A shoe manufacturer sends two employees to a remote region to evaluate prospects for expanding its business. The first employee writes, “Situation hopeless. No one wears shoes.” The second employee writes, “Glorious business opportunity! They have no shoes!” (Adapted from The Art of Possibility by Rosamund Stone Zander and Benjamin Zander, Harvard Business School Press, 2000, p. 9.)
When the children of Israel arrived at the land of Canaan, the Lord instructed Moses to send twelve leaders, a representative from each tribe, to scout out the land and evaluate their prospects for settling there (Numbers 13:1-16). Of course the Lord already knew the answer. Before delivering the Israelites from slavery, He had promised to bring them “unto a land flowing with milk and honey,” and he had listed the groups of people who currently lived there (Exodus 3:8, 17). But God wanted them to see for themselves and make their own evaluation.
The outcome was not good. After exploring the land for forty days, the scouts returned with their report. The land was truly fertile: they brought lots of fruit as evidence. However, the current inhabitants of the land were powerful (Numbers 13:23, 26-29). The Israelites would be like grasshoppers under their feet, completely at their mercy (Numbers 13:33).
That was the view of the majority, but two of the scouts—Joshua and Caleb—drew a different conclusion:
The land, which we passed through to search it, is an exceeding good land.
If the Lord delight in us, then he will bring us into this land, and give it us; a land which floweth with milk and honey.

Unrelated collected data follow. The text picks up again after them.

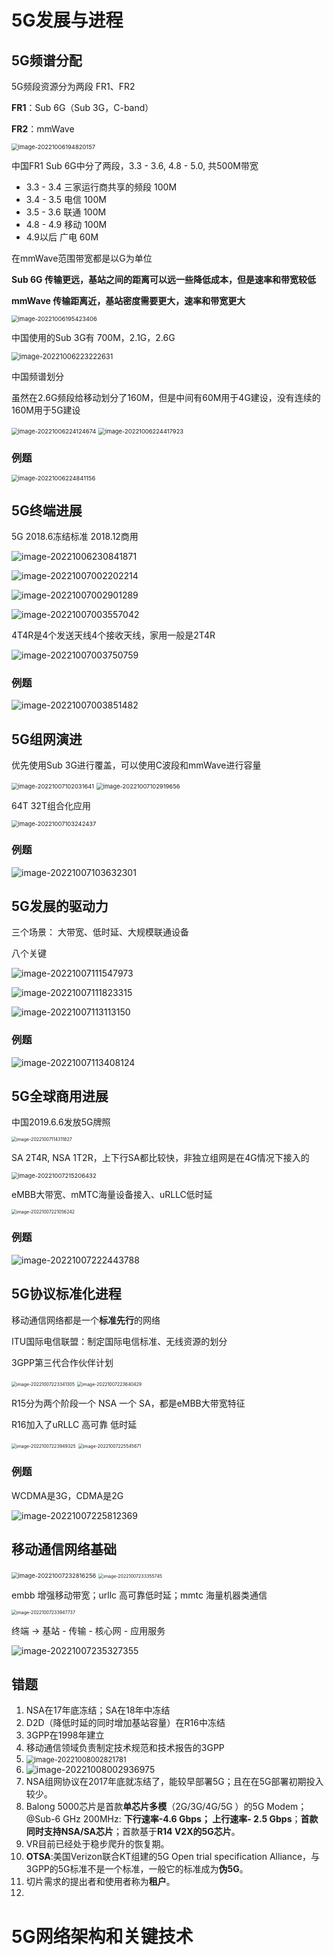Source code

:# 5G发展与进程

## 5G频谱分配



5G频段资源分为两段 FR1、FR2

**FR1**：Sub 6G（Sub 3G，C-band）

**FR2**：mmWave

<img src="https://gitee.com/lynbz1018/image/raw/master/img/20221006194821.png" alt="image-20221006194820157" style="zoom:67%;" />



中国FR1 Sub 6G中分了两段，3.3 - 3.6, 4.8 - 5.0, 共500M带宽

* 3.3 - 3.4 三家运行商共享的频段 100M
* 3.4 - 3.5 电信 100M
* 3.5 - 3.6 联通 100M
* 4.8 - 4.9 移动 100M
* 4.9以后 广电 60M

在mmWave范围带宽都是以G为单位

**Sub 6G 传输更远，基站之间的距离可以远一些降低成本，但是速率和带宽较低**

**mmWave 传输距离近，基站密度需要更大，速率和带宽更大**

<img src="https://gitee.com/lynbz1018/image/raw/master/img/20221006195424.png" alt="image-20221006195423406" style="zoom:67%;" />



中国使用的Sub 3G有 700M，2.1G，2.6G

<img src="https://gitee.com/lynbz1018/image/raw/master/img/20221006223223.png" alt="image-20221006223222631" style="zoom:80%;" />



中国频谱划分

虽然在2.6G频段给移动划分了160M，但是中间有60M用于4G建设，没有连续的160M用于5G建设

<img src="https://gitee.com/lynbz1018/image/raw/master/img/20221006224125.png" alt="image-20221006224124674" style="zoom: 67%;" />

<img src="https://gitee.com/lynbz1018/image/raw/master/img/20221006224419.png" alt="image-20221006224417923" style="zoom:67%;" />



### 例题

<img src="C:%5CUsers%5Clyn95%5CAppData%5CRoaming%5CTypora%5Ctypora-user-images%5Cimage-20221006224841156.png" alt="image-20221006224841156" style="zoom:67%;" />



## 5G终端进展

5G 2018.6冻结标准 2018.12商用

![image-20221006230841871](https://gitee.com/lynbz1018/image/raw/master/img/20221006230843.png)

![image-20221007002202214](https://gitee.com/lynbz1018/image/raw/master/img/20221007002203.png)

![image-20221007002901289](https://gitee.com/lynbz1018/image/raw/master/img/20221007002902.png)

![image-20221007003557042](https://gitee.com/lynbz1018/image/raw/master/img/20221007003558.png)



4T4R是4个发送天线4个接收天线，家用一般是2T4R

![image-20221007003750759](https://gitee.com/lynbz1018/image/raw/master/img/20221007003751.png)

### 例题

![image-20221007003851482](https://gitee.com/lynbz1018/image/raw/master/img/20221007003852.png)



## 5G组网演进

优先使用Sub 3G进行覆盖，可以使用C波段和mmWave进行容量	

<img src="https://gitee.com/lynbz1018/image/raw/master/img/20221007102033.png" alt="image-20221007102031641" style="zoom:67%;" />

<img src="C:%5CUsers%5Clyn95%5CAppData%5CRoaming%5CTypora%5Ctypora-user-images%5Cimage-20221007102919656.png" alt="image-20221007102919656" style="zoom:67%;" />



64T 32T组合化应用

<img src="https://gitee.com/lynbz1018/image/raw/master/img/20221007103243.png" alt="image-20221007103242437" style="zoom:67%;" />



### 例题

![image-20221007103632301](https://gitee.com/lynbz1018/image/raw/master/img/20221007103633.png)



## 5G发展的驱动力

三个场景： 大带宽、低时延、大规模联通设备

八个关键

![image-20221007111547973](https://gitee.com/lynbz1018/image/raw/master/img/20221007111549.png)



![image-20221007111823315](https://gitee.com/lynbz1018/image/raw/master/img/20221007111824.png)

![image-20221007113113150](https://gitee.com/lynbz1018/image/raw/master/img/20221007113114.png)



### 例题

![image-20221007113408124](https://gitee.com/lynbz1018/image/raw/master/img/20221007113409.png)



## 5G全球商用进展

中国2019.6.6发放5G牌照

<img src="https://gitee.com/lynbz1018/image/raw/master/img/20221007114313.png" alt="image-20221007114311827" style="zoom:50%;" />



SA 2T4R, NSA 1T2R，上下行SA都比较快，非独立组网是在4G情况下接入的

<img src="https://gitee.com/lynbz1018/image/raw/master/img/20221007215207.png" alt="image-20221007215206432" style="zoom:67%;" />



eMBB大带宽、mMTC海量设备接入、uRLLC低时延

<img src="C:%5CUsers%5Clyn95%5CAppData%5CRoaming%5CTypora%5Ctypora-user-images%5Cimage-20221007221056242.png" alt="image-20221007221056242" style="zoom: 50%;" />



### 例题

![image-20221007222443788](https://gitee.com/lynbz1018/image/raw/master/img/20221007222444.png)



## 5G协议标准化进程

移动通信网络都是一个**标准先行**的网络



ITU国际电信联盟：制定国际电信标准、无线资源的划分

3GPP第三代合作伙伴计划

<img src="C:%5CUsers%5Clyn95%5CAppData%5CRoaming%5CTypora%5Ctypora-user-images%5Cimage-20221007223341305.png" alt="image-20221007223341305" style="zoom:50%;" />

<img src="C:%5CUsers%5Clyn95%5CAppData%5CRoaming%5CTypora%5Ctypora-user-images%5Cimage-20221007223640429.png" alt="image-20221007223640429" style="zoom:50%;" />



R15分为两个阶段一个 NSA 一个 SA，都是eMBB大带宽特征

R16加入了uRLLC 高可靠 低时延

<img src="https://gitee.com/lynbz1018/image/raw/master/img/20221007223950.png" alt="image-20221007223949325" style="zoom: 50%;" />

<img src="C:%5CUsers%5Clyn95%5CAppData%5CRoaming%5CTypora%5Ctypora-user-images%5Cimage-20221007225545671.png" alt="image-20221007225545671" style="zoom: 50%;" />

### 例题

WCDMA是3G，CDMA是2G

![image-20221007225812369](https://gitee.com/lynbz1018/image/raw/master/img/20221007225813.png)



## 移动通信网络基础

<img src="C:%5CUsers%5Clyn95%5CAppData%5CRoaming%5CTypora%5Ctypora-user-images%5Cimage-20221007232816256.png" alt="image-20221007232816256" style="zoom: 67%;" />



<img src="https://gitee.com/lynbz1018/image/raw/master/img/20221007233357.png" alt="image-20221007233355745" style="zoom:50%;" />



embb 增强移动带宽；urllc 高可靠低时延；mmtc 海量机器类通信

<img src="C:%5CUsers%5Clyn95%5CAppData%5CRoaming%5CTypora%5Ctypora-user-images%5Cimage-20221007233947737.png" alt="image-20221007233947737" style="zoom:50%;" />



终端 -> 基站 - 传输 - 核心网 - 应用服务

![image-20221007235327355](https://gitee.com/lynbz1018/image/raw/master/img/20221007235328.png)



## 错题

1. NSA在17年底冻结；SA在18年中冻结
2. D2D（降低时延的同时增加基站容量）在R16中冻结
3. 3GPP在1998年建立
4. 移动通信领域负责制定技术规范和技术报告的3GPP
5. <img src="https://gitee.com/lynbz1018/image/raw/master/img/20221008002822.png" alt="image-20221008002821781" style="zoom: 80%;" />
6. ![image-20221008002936975](https://gitee.com/lynbz1018/image/raw/master/img/20221008002938.png)
7. NSA组网协议在2017年底就冻结了，能较早部署5G；且在在5G部署初期投入较少。
8. Balong 5000芯片是首款**单芯片多模**（2G/3G/4G/5G ）的5G Modem；@Sub-6 GHz 200MHz: **下行速率-4.6 Gbps； 上行速率- 2.5 Gbps**；**首款同时支持NSA/SA芯片**；首款基于**R14 V2X的5G芯片**。
9. VR目前已经处于稳步爬升的恢复期。
10. **OTSA**:美国Verizon联合KT组建的5G Open trial specification Alliance，与3GPP的5G标准不是一个标准，一般它的标准成为**伪5G**。
11. 切片需求的提出者和使用者称为**租户**。
12. 



# 5G网络架构和关键技术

Only rebel not ye against the Lord, neither fear ye the people of the land; for they are bread for us: their defence is departed from them, and the Lord is with us: fear them not.Numbers 14:7-9
Same facts, opposite conclusions. How can this be? Because in our world of incomplete information, very much depends on which facts we prioritize and what inferences we draw from those facts. And the attitude we bring to the inquiry, consciously or not, influences those priorities and inferences to a large degree.
Here are a few examples of the same phenomenon in the Book of Mormon:
- When Zeniff was sent to spy on the Lamanites, he saw good people who didn’t deserve to die. But his commander and colleagues saw a dangerous enemy who had to be defeated. (See Mosiah 9:1-2.)
- When Ammon and his brothers went to preach to the Lamanites, they saw children of God who needed the light of the gospel. Their friends saw hardened warriors who wanted to kill them and who would never change. (See Alma 26:23-26.)
- Nephi saw his family’s experiences in the wilderness as a manifestation of God’s tender mercies. His brothers saw the same events as evidence that their father had made a disastrous decision in leaving Jerusalem. (See 1 Nephi 1:20, 1 Nephi 17:1-3, 20-21.)
Same facts, opposite conclusions.
God praised Caleb and Joshua for giving a hopeful report of their observations in Canaan. Of Caleb, He said, “He had another spirit with him, and hath followed me fully” (Numbers 14:24, italics added). As I’ve pondered that passage today, I’ve wondered: What kind of spirit do I bring to my fact-finding activities? Am I so jaded and cynical that new information is clouded by negative interpretations? Can I place new facts into a context of faith, and draw conclusions which lead to constructive actions and outcomes?
Today, I will strive to have “another spirit.” I will evaluate facts accurately, and I will interpret those facts hopefully, with trust that the Lord can help me accomplish my righteous goals.